Early ocular chemokine gene expression and leukocyte infiltration after high-risk corneal transplantation.

PURPOSE

To determine the differential gene expression of chemokine species and leukocyte infiltration of grafts in the early pre-rejection postoperative period after high-risk (HR) compared to normal-risk (NR) corneal transplantation.

METHODS

Fully mismatched and syngeneic corneal grafts were performed in NR (avascular) and HR (vascularized) recipient beds of BALB/c murine hosts. Gene expression levels of a panel of chemokines were determined by a multiprobe ribonuclease protection assay system. The profiles of infiltrating cells into the corneal grafts at the same times were determined immunohistochemically.

RESULTS

Compared to NR transplantation, HR eyes exhibited significantly higher mRNA levels for macrophage inflammatory protein (MIP)-2 and monocyte chemotactic protein-1 (MCP-1) on day 1, and for eotaxin on days 1 and 3 after transplantation. By day 6 after transplantation, still well before graft rejection, significantly higher levels of RANTES, eotaxin, MIP-1alpha, MIP-1beta, MIP-2, and MCP-1 were detected in HR eyes. The overexpression of MIPs in HR eyes correlated with a significant increase in the number of infiltrating macrophages (p<0.01), and neutrophils (p<0.05) in HR compared to NR recipients.
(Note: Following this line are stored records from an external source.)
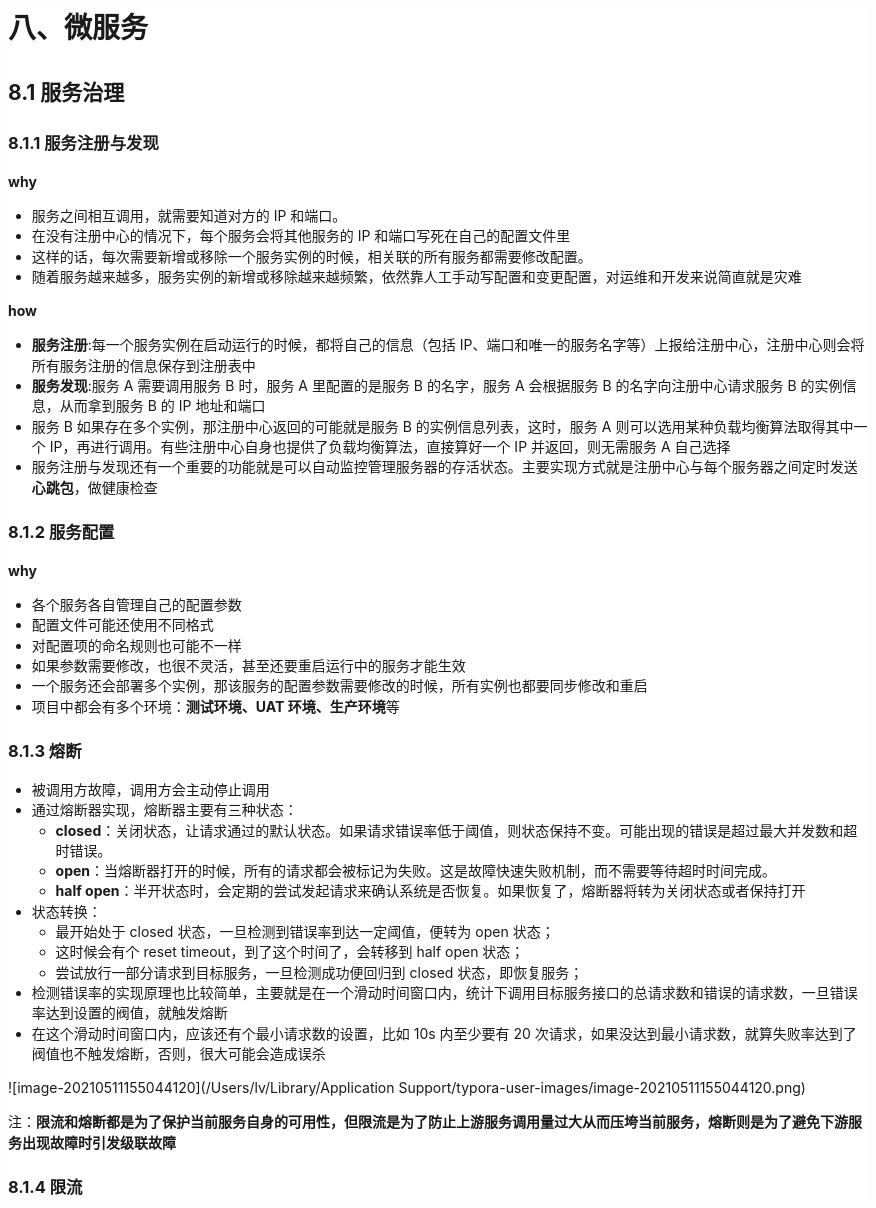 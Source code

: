 # 八、微服务

## 8.1 服务治理

### 8.1.1 服务注册与发现

**why**

- 服务之间相互调用，就需要知道对方的 IP 和端口。
- 在没有注册中心的情况下，每个服务会将其他服务的 IP 和端口写死在自己的配置文件里
- 这样的话，每次需要新增或移除一个服务实例的时候，相关联的所有服务都需要修改配置。
- 随着服务越来越多，服务实例的新增或移除越来越频繁，依然靠人工手动写配置和变更配置，对运维和开发来说简直就是灾难

**how**

- **服务注册**:每一个服务实例在启动运行的时候，都将自己的信息（包括 IP、端口和唯一的服务名字等）上报给注册中心，注册中心则会将所有服务注册的信息保存到注册表中
- **服务发现**:服务 A 需要调用服务 B 时，服务 A 里配置的是服务 B 的名字，服务 A 会根据服务 B 的名字向注册中心请求服务 B 的实例信息，从而拿到服务 B 的 IP 地址和端口
- 服务 B 如果存在多个实例，那注册中心返回的可能就是服务 B 的实例信息列表，这时，服务 A 则可以选用某种负载均衡算法取得其中一个 IP，再进行调用。有些注册中心自身也提供了负载均衡算法，直接算好一个 IP 并返回，则无需服务 A 自己选择
- 服务注册与发现还有一个重要的功能就是可以自动监控管理服务器的存活状态。主要实现方式就是注册中心与每个服务器之间定时发送**心跳包**，做健康检查

### 8.1.2 服务配置

**why**

- 各个服务各自管理自己的配置参数
- 配置文件可能还使用不同格式
- 对配置项的命名规则也可能不一样
- 如果参数需要修改，也很不灵活，甚至还要重启运行中的服务才能生效
- 一个服务还会部署多个实例，那该服务的配置参数需要修改的时候，所有实例也都要同步修改和重启
- 项目中都会有多个环境：**测试环境、UAT 环境、生产环境**等

### 8.1.3 熔断

- 被调用方故障，调用方会主动停止调用
- 通过熔断器实现，熔断器主要有三种状态：
  - **closed**：关闭状态，让请求通过的默认状态。如果请求错误率低于阈值，则状态保持不变。可能出现的错误是超过最大并发数和超时错误。
  - **open**：当熔断器打开的时候，所有的请求都会被标记为失败。这是故障快速失败机制，而不需要等待超时时间完成。
  - **half open**：半开状态时，会定期的尝试发起请求来确认系统是否恢复。如果恢复了，熔断器将转为关闭状态或者保持打开
- 状态转换：
  - 最开始处于 closed 状态，一旦检测到错误率到达一定阈值，便转为 open 状态；
  - 这时候会有个 reset timeout，到了这个时间了，会转移到 half open 状态；
  - 尝试放行一部分请求到目标服务，一旦检测成功便回归到 closed 状态，即恢复服务；
- 检测错误率的实现原理也比较简单，主要就是在一个滑动时间窗口内，统计下调用目标服务接口的总请求数和错误的请求数，一旦错误率达到设置的阀值，就触发熔断
- 在这个滑动时间窗口内，应该还有个最小请求数的设置，比如 10s 内至少要有 20 次请求，如果没达到最小请求数，就算失败率达到了阀值也不触发熔断，否则，很大可能会造成误杀

![image-20210511155044120](/Users/lv/Library/Application Support/typora-user-images/image-20210511155044120.png)

注：**限流和熔断都是为了保护当前服务自身的可用性，但限流是为了防止上游服务调用量过大从而压垮当前服务，熔断则是为了避免下游服务出现故障时引发级联故障**

### 8.1.4 限流
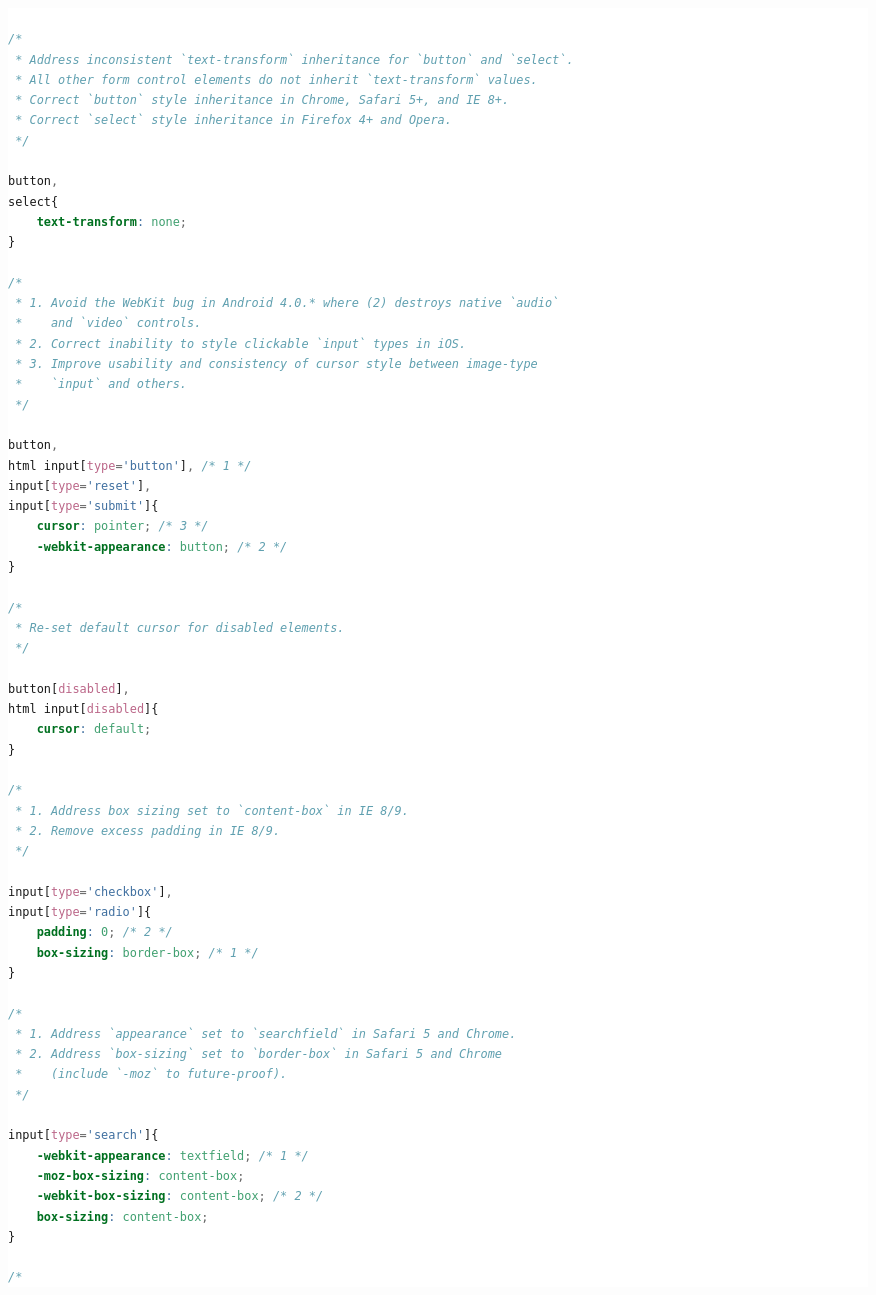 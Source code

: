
 ```css

/*
 * Address inconsistent `text-transform` inheritance for `button` and `select`.
 * All other form control elements do not inherit `text-transform` values.
 * Correct `button` style inheritance in Chrome, Safari 5+, and IE 8+.
 * Correct `select` style inheritance in Firefox 4+ and Opera.
 */

button,
select{
    text-transform: none;
}

/*
 * 1. Avoid the WebKit bug in Android 4.0.* where (2) destroys native `audio`
 *    and `video` controls.
 * 2. Correct inability to style clickable `input` types in iOS.
 * 3. Improve usability and consistency of cursor style between image-type
 *    `input` and others.
 */

button,
html input[type='button'], /* 1 */
input[type='reset'],
input[type='submit']{
    cursor: pointer; /* 3 */
    -webkit-appearance: button; /* 2 */
}

/*
 * Re-set default cursor for disabled elements.
 */

button[disabled],
html input[disabled]{
    cursor: default;
}

/*
 * 1. Address box sizing set to `content-box` in IE 8/9.
 * 2. Remove excess padding in IE 8/9.
 */

input[type='checkbox'],
input[type='radio']{
    padding: 0; /* 2 */
    box-sizing: border-box; /* 1 */
}

/*
 * 1. Address `appearance` set to `searchfield` in Safari 5 and Chrome.
 * 2. Address `box-sizing` set to `border-box` in Safari 5 and Chrome
 *    (include `-moz` to future-proof).
 */

input[type='search']{
    -webkit-appearance: textfield; /* 1 */
    -moz-box-sizing: content-box;
    -webkit-box-sizing: content-box; /* 2 */
    box-sizing: content-box;
}

/*
```

[PostCSS]:                 https://github.com/postcss/postcss
[Assemble]:                http://assemblecss.com
[autoprefixer]:            https://github.com/postcss/autoprefixer
[postcss-arrow-boxes]:     https://github.com/lukelarsen/postcss-arrow-boxes
[postcss-at2x]:            https://github.com/simonsmith/postcss-at2x
[postcss-clearfix]:        https://github.com/seaneking/postcss-clearfix
[postcss-conditionals]:    https://github.com/andyjansson/postcss-conditionals
[postcss-each]:            https://github.com/outpunk/postcss-each
[postcss-font-magician]:   https://github.com/jonathantneal/postcss-font-magician
[postcss-hidden]:          https://github.com/lukelarsen/postcss-hidden
[postcss-map]:             https://github.com/pascalduez/postcss-map
[postcss-partial-import]:  https://github.com/jonathantneal/postcss-partial-import
[postcss-position]:        https://github.com/seaneking/postcss-position
[postcss-responsive-type]: https://github.com/seaneking/postcss-responsive-type
[postcss-show-scrollbars]: https://github.com/lukelarsen/postcss-show-scrollbars
[postcss-simple-vars]:     https://github.com/postcss/postcss-simple-vars
[postcss-size]:            https://github.com/postcss/postcss-size
[Assemble Buttons]:        https://github.com/lukelarsen/assemble-buttons
[Assemble Code]:           https://github.com/lukelarsen/assemble-code
[Assemble Forms]:          https://github.com/lukelarsen/assemble-forms
[Assemble Icons]:          https://github.com/lukelarsen/assemble-icons
[Assemble Lists]:          https://github.com/lukelarsen/assemble-lists
[Assemble Media]:          https://github.com/lukelarsen/assemble-media
[Assemble Modals]:         https://github.com/lukelarsen/assemble-modals
[Assemble Navs]:           https://github.com/lukelarsen/assemble-navs
[Assemble Notifications]:  https://github.com/lukelarsen/assemble-notifications
[Assemble Tables]:         https://github.com/lukelarsen/assemble-tables
[Assemble Tips]:           https://github.com/lukelarsen/assemble-tips
[Assemble Grids]:          https://github.com/lukelarsen/postcss-assemble-grids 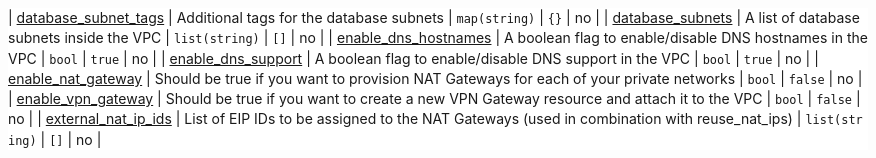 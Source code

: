 | [database\_subnet\_tags](<README (1).md#input\_database\_subnet\_tags>)                                                                     | Additional tags for the database subnets                                                                                                                                                                                                                                                                               | `map(string)`                                                                                                                                                                                      | `{}`                                                                                                                                                                               |    no    |
| [database\_subnets](<README (1).md#input\_database\_subnets>)                                                                               | A list of database subnets inside the VPC                                                                                                                                                                                                                                                                              | `list(string)`                                                                                                                                                                                     | `[]`                                                                                                                                                                               |    no    |
| [enable\_dns\_hostnames](<README (1).md#input\_enable\_dns\_hostnames>)                                                                     | A boolean flag to enable/disable DNS hostnames in the VPC                                                                                                                                                                                                                                                              | `bool`                                                                                                                                                                                             | `true`                                                                                                                                                                             |    no    |
| [enable\_dns\_support](<README (1).md#input\_enable\_dns\_support>)                                                                         | A boolean flag to enable/disable DNS support in the VPC                                                                                                                                                                                                                                                                | `bool`                                                                                                                                                                                             | `true`                                                                                                                                                                             |    no    |
| [enable\_nat\_gateway](<README (1).md#input\_enable\_nat\_gateway>)                                                                         | Should be true if you want to provision NAT Gateways for each of your private networks                                                                                                                                                                                                                                 | `bool`                                                                                                                                                                                             | `false`                                                                                                                                                                            |    no    |
| [enable\_vpn\_gateway](<README (1).md#input\_enable\_vpn\_gateway>)                                                                         | Should be true if you want to create a new VPN Gateway resource and attach it to the VPC                                                                                                                                                                                                                               | `bool`                                                                                                                                                                                             | `false`                                                                                                                                                                            |    no    |
| [external\_nat\_ip\_ids](<README (1).md#input\_external\_nat\_ip\_ids>)                                                                     | List of EIP IDs to be assigned to the NAT Gateways (used in combination with reuse\_nat\_ips)                                                                                                                                                                                                                          | `list(string)`                                                                                                                                                                                     | `[]`                                                                                                                                                                               |    no    |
Low levels of eosinophil and mast cell infiltration were observed in all grafts, with a modest increase in mast cell infiltration (p<0.05) in HR compared to NR grafts.

CONCLUSIONS

These results suggest that increased expression of gene products for select chemokines, in particular those that mediate recruitment of innate immune cells, in the early period after HR corneal transplantation is related to the enhanced leukocytic infiltration of grafts observed in HR keratoplasty.